- Born: 1 August 1960 (age 66) Wendeng County, Shandong, China
- Education: Shandong University Northeastern University
- Scientific career
- Fields: Coal mining technology and equipment
- Workplaces: China Coal Technology Engineering Group

Chinese name
- Simplified Chinese: 王国法
- Traditional Chinese: 王國法

Standard Mandarin
- Hanyu Pinyin: Wáng Guófǎ

= Wang Guofa (engineer) =

Chinese engineer

Wang Guofa (born 1 August 1960) is a Chinese engineer who is a researcher at the China Coal Technology Engineering Group, and an academician of the Chinese Academy of Engineering.

==Biography==
Wang was born in Wendeng County (now Wendeng District of Weihai), Shandong, on 1 August 1960. His father worked in a state owned aquatic products company and his mother was a farmer. He secondary studied at the High School of Xiaoguan People's Commune (小观公社中学). After resuming the college entrance examination, in 1978, he enrolled at Shandong Institute of Technology (now Shandong University), majoring in the Mechanical Department. He went on to receive his master's degree from Northeast Institute of Technology (now Northeastern University) in 1985.

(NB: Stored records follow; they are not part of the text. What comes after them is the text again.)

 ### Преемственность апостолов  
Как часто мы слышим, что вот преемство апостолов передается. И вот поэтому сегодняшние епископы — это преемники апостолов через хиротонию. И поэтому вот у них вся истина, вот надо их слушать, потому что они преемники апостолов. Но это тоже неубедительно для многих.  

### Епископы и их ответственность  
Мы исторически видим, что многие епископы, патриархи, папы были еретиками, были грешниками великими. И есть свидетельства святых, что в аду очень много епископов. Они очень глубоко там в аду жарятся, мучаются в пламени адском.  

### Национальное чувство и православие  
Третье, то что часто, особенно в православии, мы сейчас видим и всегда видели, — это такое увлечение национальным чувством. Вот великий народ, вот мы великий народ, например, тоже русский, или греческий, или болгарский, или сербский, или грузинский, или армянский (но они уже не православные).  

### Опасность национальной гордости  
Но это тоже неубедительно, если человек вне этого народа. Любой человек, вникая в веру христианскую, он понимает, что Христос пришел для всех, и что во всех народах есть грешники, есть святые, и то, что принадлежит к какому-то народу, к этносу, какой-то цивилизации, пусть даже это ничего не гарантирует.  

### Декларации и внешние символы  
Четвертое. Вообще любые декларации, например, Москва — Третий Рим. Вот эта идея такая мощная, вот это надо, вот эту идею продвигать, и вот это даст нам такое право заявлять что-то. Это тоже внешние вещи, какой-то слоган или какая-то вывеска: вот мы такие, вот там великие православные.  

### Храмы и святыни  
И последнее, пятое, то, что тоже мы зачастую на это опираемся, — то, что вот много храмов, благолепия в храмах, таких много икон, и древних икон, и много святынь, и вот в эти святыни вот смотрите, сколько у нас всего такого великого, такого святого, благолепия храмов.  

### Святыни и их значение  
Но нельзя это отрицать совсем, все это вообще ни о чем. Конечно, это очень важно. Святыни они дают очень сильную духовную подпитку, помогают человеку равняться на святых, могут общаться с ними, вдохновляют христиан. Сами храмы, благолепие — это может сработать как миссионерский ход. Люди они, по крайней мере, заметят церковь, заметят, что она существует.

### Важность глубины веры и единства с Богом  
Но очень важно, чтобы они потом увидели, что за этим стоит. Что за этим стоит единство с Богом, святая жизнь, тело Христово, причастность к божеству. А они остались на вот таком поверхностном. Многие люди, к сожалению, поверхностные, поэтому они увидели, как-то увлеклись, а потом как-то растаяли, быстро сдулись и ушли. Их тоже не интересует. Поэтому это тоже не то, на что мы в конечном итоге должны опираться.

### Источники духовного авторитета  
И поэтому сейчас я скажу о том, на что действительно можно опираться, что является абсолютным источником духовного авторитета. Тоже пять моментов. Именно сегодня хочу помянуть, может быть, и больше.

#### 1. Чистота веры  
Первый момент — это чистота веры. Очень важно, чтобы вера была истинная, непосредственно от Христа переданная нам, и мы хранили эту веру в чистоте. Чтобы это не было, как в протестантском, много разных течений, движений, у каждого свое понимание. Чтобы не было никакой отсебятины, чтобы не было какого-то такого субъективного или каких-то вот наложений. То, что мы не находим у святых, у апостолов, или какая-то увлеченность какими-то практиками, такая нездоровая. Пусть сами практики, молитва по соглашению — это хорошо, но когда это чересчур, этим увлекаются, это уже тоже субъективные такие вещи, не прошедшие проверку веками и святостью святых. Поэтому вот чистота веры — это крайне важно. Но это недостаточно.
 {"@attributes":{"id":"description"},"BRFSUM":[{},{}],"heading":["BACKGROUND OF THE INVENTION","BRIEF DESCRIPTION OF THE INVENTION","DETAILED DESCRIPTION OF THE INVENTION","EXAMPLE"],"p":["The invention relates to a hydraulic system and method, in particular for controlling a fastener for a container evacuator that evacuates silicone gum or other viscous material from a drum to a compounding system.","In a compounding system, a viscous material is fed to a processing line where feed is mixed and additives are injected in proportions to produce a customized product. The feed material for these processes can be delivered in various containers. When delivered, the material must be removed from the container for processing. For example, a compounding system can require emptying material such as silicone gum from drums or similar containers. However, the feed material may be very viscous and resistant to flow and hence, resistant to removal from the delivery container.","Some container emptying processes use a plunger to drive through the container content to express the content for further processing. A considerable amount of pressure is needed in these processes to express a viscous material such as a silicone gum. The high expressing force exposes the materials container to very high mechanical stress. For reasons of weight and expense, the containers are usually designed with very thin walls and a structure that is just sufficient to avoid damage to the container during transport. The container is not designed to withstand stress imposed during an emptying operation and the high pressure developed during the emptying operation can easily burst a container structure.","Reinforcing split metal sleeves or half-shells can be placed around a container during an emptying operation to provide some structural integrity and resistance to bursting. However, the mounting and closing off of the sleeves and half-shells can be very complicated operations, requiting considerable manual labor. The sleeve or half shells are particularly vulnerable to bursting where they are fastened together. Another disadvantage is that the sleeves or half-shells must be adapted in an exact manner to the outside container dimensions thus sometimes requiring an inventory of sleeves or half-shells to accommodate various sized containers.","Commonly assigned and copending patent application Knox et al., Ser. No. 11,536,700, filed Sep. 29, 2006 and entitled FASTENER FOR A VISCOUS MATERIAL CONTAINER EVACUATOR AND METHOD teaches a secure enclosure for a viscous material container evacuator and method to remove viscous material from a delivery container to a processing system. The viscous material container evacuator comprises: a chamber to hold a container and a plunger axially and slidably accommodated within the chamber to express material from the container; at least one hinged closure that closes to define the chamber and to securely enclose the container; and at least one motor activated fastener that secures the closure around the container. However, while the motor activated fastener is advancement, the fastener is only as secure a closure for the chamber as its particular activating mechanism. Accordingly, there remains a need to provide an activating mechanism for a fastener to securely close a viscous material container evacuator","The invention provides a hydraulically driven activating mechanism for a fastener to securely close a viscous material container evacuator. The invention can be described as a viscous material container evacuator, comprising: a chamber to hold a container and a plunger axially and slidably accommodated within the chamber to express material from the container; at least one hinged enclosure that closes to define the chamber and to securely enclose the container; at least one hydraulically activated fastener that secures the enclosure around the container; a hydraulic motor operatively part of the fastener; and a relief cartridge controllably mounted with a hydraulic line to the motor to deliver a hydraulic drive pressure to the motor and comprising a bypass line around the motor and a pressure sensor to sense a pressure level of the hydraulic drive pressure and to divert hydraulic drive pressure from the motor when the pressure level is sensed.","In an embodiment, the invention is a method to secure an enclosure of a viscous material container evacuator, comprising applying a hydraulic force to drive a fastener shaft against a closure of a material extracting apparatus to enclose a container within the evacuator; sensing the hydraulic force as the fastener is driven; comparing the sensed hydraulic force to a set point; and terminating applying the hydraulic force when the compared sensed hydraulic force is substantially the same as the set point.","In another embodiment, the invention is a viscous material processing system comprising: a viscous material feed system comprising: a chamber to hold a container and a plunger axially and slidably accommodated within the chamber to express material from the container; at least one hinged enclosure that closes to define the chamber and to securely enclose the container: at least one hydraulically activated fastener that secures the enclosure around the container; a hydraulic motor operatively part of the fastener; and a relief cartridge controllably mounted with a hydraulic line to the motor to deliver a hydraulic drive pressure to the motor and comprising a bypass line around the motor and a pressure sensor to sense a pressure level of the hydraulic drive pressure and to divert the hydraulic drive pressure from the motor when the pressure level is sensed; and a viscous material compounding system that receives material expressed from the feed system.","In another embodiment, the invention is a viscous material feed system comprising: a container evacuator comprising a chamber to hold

He entered the workforce in January 1982, and joined the Chinese Communist Party in July 1996. After graduating, in December 1985, he was dispatched to the Beijing Mining Research Institute, China Coal Research Institute, becoming senior engineer in 1991. He is now a researcher at the China Coal Technology Engineering Group.

==Honours and awards==
- 2012 State Science and Technology Progress Award (Second Class)
- 2013 State Science and Technology Progress Award (Second Class)
- 2014 State Science and Technology Progress Award (First Class)
- 27 November 2017 Member of the Chinese Academy of Engineering (CAE)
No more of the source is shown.